• **How to complete this task**
Could you output each line below precisely as it stands, without the images?

[Saved data entries]

<<<<

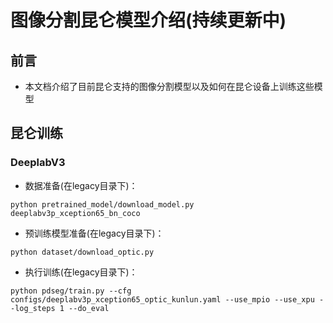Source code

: # 图像分割昆仑模型介绍(持续更新中)

## 前言

* 本文档介绍了目前昆仑支持的图像分割模型以及如何在昆仑设备上训练这些模型

## 昆仑训练

### DeeplabV3
* 数据准备(在legacy目录下)：

```shell
python pretrained_model/download_model.py deeplabv3p_xception65_bn_coco
```

* 预训练模型准备(在legacy目录下)：

```shell
python dataset/download_optic.py
```


* 执行训练(在legacy目录下)：

```shell
python pdseg/train.py --cfg configs/deeplabv3p_xception65_optic_kunlun.yaml --use_mpio --use_xpu --log_steps 1 --do_eval
```

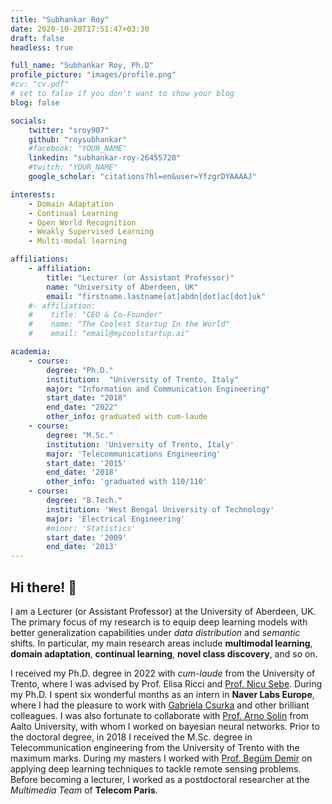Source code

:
 ```yaml
---
title: "Subhankar Roy"
date: 2020-10-20T17:51:47+03:30
draft: false
headless: true

full_name: "Subhankar Roy, Ph.D"
profile_picture: "images/profile.png"
#cv: "cv.pdf"
# set to false if you don't want to show your blog
blog: false

socials:
    twitter: "sroy907"
    github: "roysubhankar"
    #facebook: "YOUR_NAME"
    linkedin: "subhankar-roy-26455720"
    #twitch: "YOUR_NAME"
    google_scholar: "citations?hl=en&user=YfzgrDYAAAAJ"

interests:
    - Domain Adaptation
    - Continual Learning
    - Open World Recognition
    - Weakly Supervised Learning
    - Multi-modal learning

affiliations:
    - affiliation:
        title: "Lecturer (or Assistant Professor)"
        name: "University of Aberdeen, UK"
        email: "firstname.lastname[at]abdn[dot]ac[dot]uk"
    #- affiliation:
    #    title: "CEO & Co-Founder"
    #    name: "The Coolest Startup In the World"
    #    email: "email@mycoolstartup.ai"

academia:
    - course:
        degree: "Ph.D."
        institution:  "University of Trento, Italy"
        major: "Information and Communication Engineering"
        start_date: "2018"
        end_date: "2022"
        other_info: graduated with cum-laude
    - course:
        degree: "M.Sc."
        institution: 'University of Trento, Italy'
        major: 'Telecommunications Engineering'
        start_date: '2015'
        end_date: '2018'
        other_info: 'graduated with 110/110'
    - course:
        degree: "B.Tech."
        institution: 'West Bengal University of Technology'
        major: 'Electrical Engineering'
        #minor: 'Statistics'
        start_date: '2009'
        end_date: '2013'
---
```

## Hi there! 👋

I am a Lecturer (or Assistant Professor) at the University of Aberdeen, UK. The primary focus of my research is to equip deep learning models with better generalization capabilities under *data distribution* and *semantic* shifts. In particular, my main research areas include **multimodal learning**, **domain adaptation**, **continual learning**, **novel class discovery**, and so on.

I received my Ph.D. degree in 2022 with *cum-laude* from the University of Trento, where I was advised by Prof. Elisa Ricci and [Prof. Nicu Sebe](https://disi.unitn.it/~sebe/). During my Ph.D. I spent six wonderful months as an intern in **Naver Labs Europe**, where I had the pleasure to work with [Gabriela Csurka](https://europe.naverlabs.com/people_user/Gabriela-Csurka/) and other brilliant colleagues. I was also fortunate to collaborate with [Prof. Arno Solin](https://users.aalto.fi/~asolin/) from Aalto University, with whom I worked on bayesian neural networks.  Prior to the doctoral degree, in 2018 I received the M.Sc. degree in Telecommunication engineering from the University of Trento with the maximum marks. During my masters I worked with [Prof. Begüm Demir](https://begumdemir.com/) on applying deep learning techniques to tackle remote sensing problems. Before becoming a lecturer, I worked as a postdoctoral researcher at the *Multimedia Team* of **Telecom Paris**.
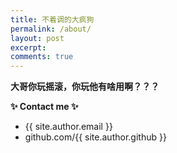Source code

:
 ```yaml
---
title: 不着调的大疯狗
permalink: /about/
layout: post
excerpt: 
comments: true
---
```



**大哥你玩摇滚，你玩他有啥用啊？？？**




**✨ Contact me ✨**

- {{ site.author.email }}
- github.com/{{ site.author.github }}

>>>>

• **Task response**
Source code

: # 图像分割昆仑模型介绍(持续更新中)

## 前言

* 本文档介绍了目前昆仑支持的图像分割模型以及如何在昆仑设备上训练这些模型

## 昆仑训练

### DeeplabV3
* 数据准备(在legacy目录下)：

```shell
python pretrained_model/download_model.py deeplabv3p_xception65_bn_coco
```

* 预训练模型准备(在legacy目录下)：

```shell
python dataset/download_optic.py
```


* 执行训练(在legacy目录下)：

```shell
python pdseg/train.py --cfg configs/deeplabv3p_xception65_optic_kunlun.yaml --use_mpio --use_xpu --log_steps 1 --do_eval
```

Source code

:
 ```yaml
---
title: "Subhankar Roy"
date: 2020-10-20T17:51:47+03:30
draft: false
headless: true

full_name: "Subhankar Roy, Ph.D"
profile_picture: "images/profile.png"
#cv: "cv.pdf"
# set to false if you don't want to show your blog
blog: false

socials:
    twitter: "sroy907"
    github: "roysubhankar"
    #facebook: "YOUR_NAME"
    linkedin: "subhankar-roy-26455720"
    #twitch: "YOUR_NAME"
    google_scholar: "citations?hl=en&user=YfzgrDYAAAAJ"

interests:
    - Domain Adaptation
    - Continual Learning
    - Open World Recognition
    - Weakly Supervised Learning
    - Multi-modal learning

affiliations:
    - affiliation:
        title: "Lecturer (or Assistant Professor)"
        name: "University of Aberdeen, UK"
        email: "firstname.lastname[at]abdn[dot]ac[dot]uk"
    #- affiliation:
    #    title: "CEO & Co-Founder"
    #    name: "The Coolest Startup In the World"
    #    email: "email@mycoolstartup.ai"

academia:
    - course:
        degree: "Ph.D."
        institution:  "University of Trento, Italy"
        major: "Information and Communication Engineering"
        start_date: "2018"
        end_date: "2022"
        other_info: graduated with cum-laude
    - course:
        degree: "M.Sc."
        institution: 'University of Trento, Italy'
        major: 'Telecommunications Engineering'
        start_date: '2015'
        end_date: '2018'
        other_info: 'graduated with 110/110'
    - course:
        degree: "B.Tech."
        institution: 'West Bengal University of Technology'
        major: 'Electrical Engineering'
        #minor: 'Statistics'
        start_date: '2009'
        end_date: '2013'
---
```

## Hi there! 👋

I am a Lecturer (or Assistant Professor) at the University of Aberdeen, UK. The primary focus of my research is to equip deep learning models with better generalization capabilities under *data distribution* and *semantic* shifts. In particular, my main research areas include **multimodal learning**, **domain adaptation**, **continual learning**, **novel class discovery**, and so on.

I received my Ph.D. degree in 2022 with *cum-laude* from the University of Trento, where I was advised by Prof. Elisa Ricci and [Prof. Nicu Sebe](https://disi.unitn.it/~sebe/). During my Ph.D. I spent six wonderful months as an intern in **Naver Labs Europe**, where I had the pleasure to work with [Gabriela Csurka](https://europe.naverlabs.com/people_user/Gabriela-Csurka/) and other brilliant colleagues. I was also fortunate to collaborate with [Prof. Arno Solin](https://users.aalto.fi/~asolin/) from Aalto University, with whom I worked on bayesian neural networks.  Prior to the doctoral degree, in 2018 I received the M.Sc. degree in Telecommunication engineering from the University of Trento with the maximum marks. During my masters I worked with [Prof. Begüm Demir](https://begumdemir.com/) on applying deep learning techniques to tackle remote sensing problems. Before becoming a lecturer, I worked as a postdoctoral researcher at the *Multimedia Team* of **Telecom Paris**.
Source code

:
 ```yaml
---
title: 不着调的大疯狗
permalink: /about/
layout: post
excerpt: 
comments: true
---
```



**大哥你玩摇滚，你玩他有啥用啊？？？**




**✨ Contact me ✨**

- {{ site.author.email }}
- github.com/{{ site.author.github }}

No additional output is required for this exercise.